┏━━

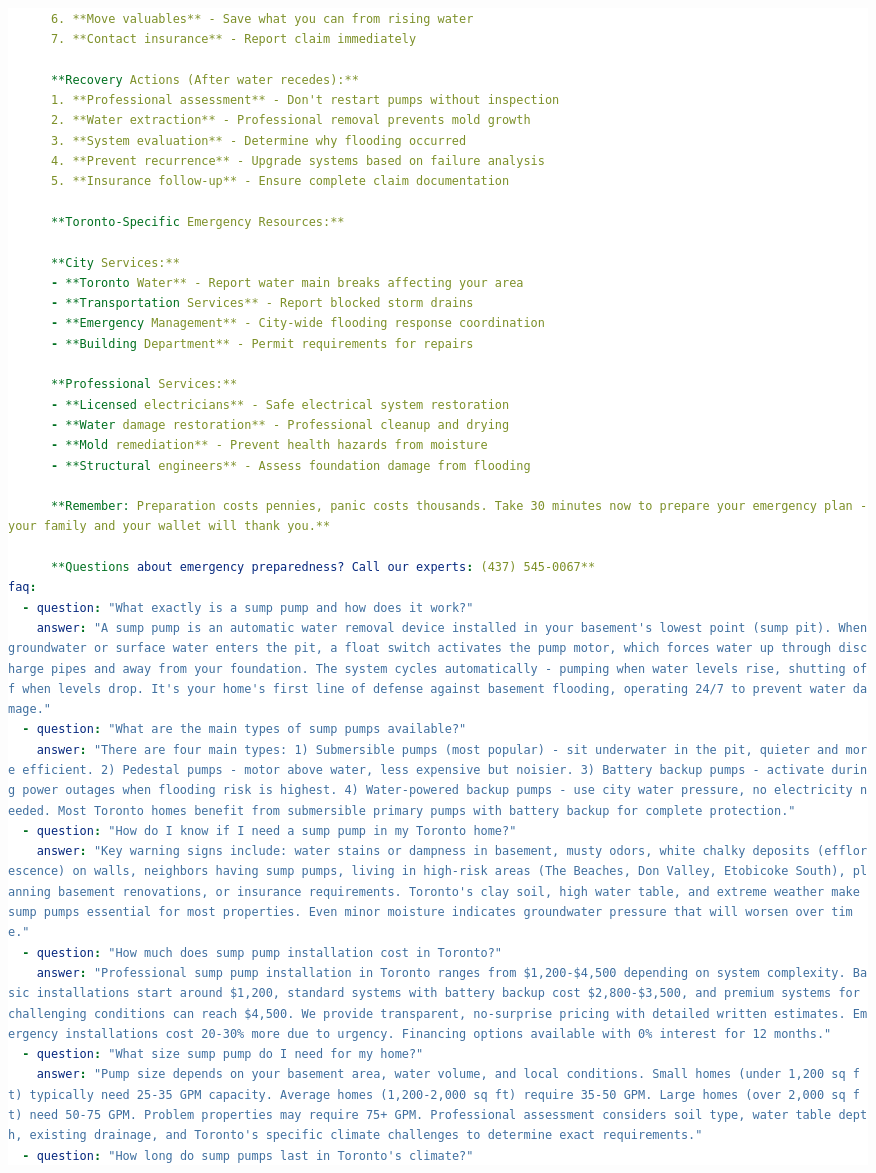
 ```yaml
      6. **Move valuables** - Save what you can from rising water
      7. **Contact insurance** - Report claim immediately

      **Recovery Actions (After water recedes):**
      1. **Professional assessment** - Don't restart pumps without inspection
      2. **Water extraction** - Professional removal prevents mold growth
      3. **System evaluation** - Determine why flooding occurred
      4. **Prevent recurrence** - Upgrade systems based on failure analysis
      5. **Insurance follow-up** - Ensure complete claim documentation

      **Toronto-Specific Emergency Resources:**
      
      **City Services:**
      - **Toronto Water** - Report water main breaks affecting your area
      - **Transportation Services** - Report blocked storm drains
      - **Emergency Management** - City-wide flooding response coordination
      - **Building Department** - Permit requirements for repairs

      **Professional Services:**
      - **Licensed electricians** - Safe electrical system restoration
      - **Water damage restoration** - Professional cleanup and drying
      - **Mold remediation** - Prevent health hazards from moisture
      - **Structural engineers** - Assess foundation damage from flooding

      **Remember: Preparation costs pennies, panic costs thousands. Take 30 minutes now to prepare your emergency plan - your family and your wallet will thank you.**
      
      **Questions about emergency preparedness? Call our experts: (437) 545-0067**
faq:
  - question: "What exactly is a sump pump and how does it work?"
    answer: "A sump pump is an automatic water removal device installed in your basement's lowest point (sump pit). When groundwater or surface water enters the pit, a float switch activates the pump motor, which forces water up through discharge pipes and away from your foundation. The system cycles automatically - pumping when water levels rise, shutting off when levels drop. It's your home's first line of defense against basement flooding, operating 24/7 to prevent water damage."
  - question: "What are the main types of sump pumps available?"
    answer: "There are four main types: 1) Submersible pumps (most popular) - sit underwater in the pit, quieter and more efficient. 2) Pedestal pumps - motor above water, less expensive but noisier. 3) Battery backup pumps - activate during power outages when flooding risk is highest. 4) Water-powered backup pumps - use city water pressure, no electricity needed. Most Toronto homes benefit from submersible primary pumps with battery backup for complete protection."
  - question: "How do I know if I need a sump pump in my Toronto home?"
    answer: "Key warning signs include: water stains or dampness in basement, musty odors, white chalky deposits (efflorescence) on walls, neighbors having sump pumps, living in high-risk areas (The Beaches, Don Valley, Etobicoke South), planning basement renovations, or insurance requirements. Toronto's clay soil, high water table, and extreme weather make sump pumps essential for most properties. Even minor moisture indicates groundwater pressure that will worsen over time."
  - question: "How much does sump pump installation cost in Toronto?"
    answer: "Professional sump pump installation in Toronto ranges from $1,200-$4,500 depending on system complexity. Basic installations start around $1,200, standard systems with battery backup cost $2,800-$3,500, and premium systems for challenging conditions can reach $4,500. We provide transparent, no-surprise pricing with detailed written estimates. Emergency installations cost 20-30% more due to urgency. Financing options available with 0% interest for 12 months."
  - question: "What size sump pump do I need for my home?"
    answer: "Pump size depends on your basement area, water volume, and local conditions. Small homes (under 1,200 sq ft) typically need 25-35 GPM capacity. Average homes (1,200-2,000 sq ft) require 35-50 GPM. Large homes (over 2,000 sq ft) need 50-75 GPM. Problem properties may require 75+ GPM. Professional assessment considers soil type, water table depth, existing drainage, and Toronto's specific climate challenges to determine exact requirements."
  - question: "How long do sump pumps last in Toronto's climate?"
```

┗━━

### How to complete this task
For the word "homes", count the lines of the records above that hold it and state only that count.

### Solution to this problem
2